=== What you need to do ===
Reproduce exactly the lines from the start of the records through the line containing "- 📱 **Responsivo**: Diseño adaptativo", both included. Leave the pictures out.

BEGIN Data in this exercise

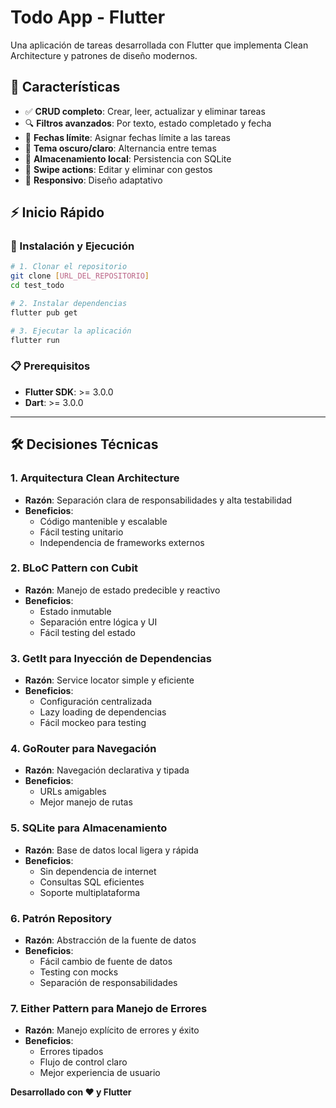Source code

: # Todo App - Flutter

Una aplicación de tareas desarrollada con Flutter que implementa Clean Architecture y patrones de diseño modernos.

## 🚀 Características

- ✅ **CRUD completo**: Crear, leer, actualizar y eliminar tareas
- 🔍 **Filtros avanzados**: Por texto, estado completado y fecha
- 📅 **Fechas límite**: Asignar fechas límite a las tareas
- 🎨 **Tema oscuro/claro**: Alternancia entre temas
- 💾 **Almacenamiento local**: Persistencia con SQLite
- 🔄 **Swipe actions**: Editar y eliminar con gestos
- 📱 **Responsivo**: Diseño adaptativo

## ⚡ Inicio Rápido

### 🚀 Instalación y Ejecución

```bash
# 1. Clonar el repositorio
git clone [URL_DEL_REPOSITORIO]
cd test_todo

# 2. Instalar dependencias
flutter pub get

# 3. Ejecutar la aplicación
flutter run
```

### 📋 Prerequisitos

- **Flutter SDK**: >= 3.0.0
- **Dart**: >= 3.0.0

---


## 🛠️ Decisiones Técnicas

### **1. Arquitectura Clean Architecture**
- **Razón**: Separación clara de responsabilidades y alta testabilidad
- **Beneficios**: 
  - Código mantenible y escalable
  - Fácil testing unitario
  - Independencia de frameworks externos

### **2. BLoC Pattern con Cubit**
- **Razón**: Manejo de estado predecible y reactivo
- **Beneficios**:
  - Estado inmutable
  - Separación entre lógica y UI
  - Fácil testing del estado

### **3. GetIt para Inyección de Dependencias**
- **Razón**: Service locator simple y eficiente
- **Beneficios**:
  - Configuración centralizada
  - Lazy loading de dependencias
  - Fácil mockeo para testing

### **4. GoRouter para Navegación**
- **Razón**: Navegación declarativa y tipada
- **Beneficios**:
  - URLs amigables
  - Mejor manejo de rutas

### **5. SQLite para Almacenamiento**
- **Razón**: Base de datos local ligera y rápida
- **Beneficios**:
  - Sin dependencia de internet
  - Consultas SQL eficientes
  - Soporte multiplataforma

### **6. Patrón Repository**
- **Razón**: Abstracción de la fuente de datos
- **Beneficios**:
  - Fácil cambio de fuente de datos
  - Testing con mocks
  - Separación de responsabilidades

### **7. Either Pattern para Manejo de Errores**
- **Razón**: Manejo explícito de errores y éxito
- **Beneficios**:
  - Errores tipados
  - Flujo de control claro
  - Mejor experiencia de usuario

**Desarrollado con ❤️ y Flutter**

END Data in this exercise

=== Task result ===
Source code

: # Todo App - Flutter

Una aplicación de tareas desarrollada con Flutter que implementa Clean Architecture y patrones de diseño modernos.

## 🚀 Características

- ✅ **CRUD completo**: Crear, leer, actualizar y eliminar tareas
- 🔍 **Filtros avanzados**: Por texto, estado completado y fecha
- 📅 **Fechas límite**: Asignar fechas límite a las tareas
- 🎨 **Tema oscuro/claro**: Alternancia entre temas
- 💾 **Almacenamiento local**: Persistencia con SQLite
- 🔄 **Swipe actions**: Editar y eliminar con gestos
- 📱 **Responsivo**: Diseño adaptativo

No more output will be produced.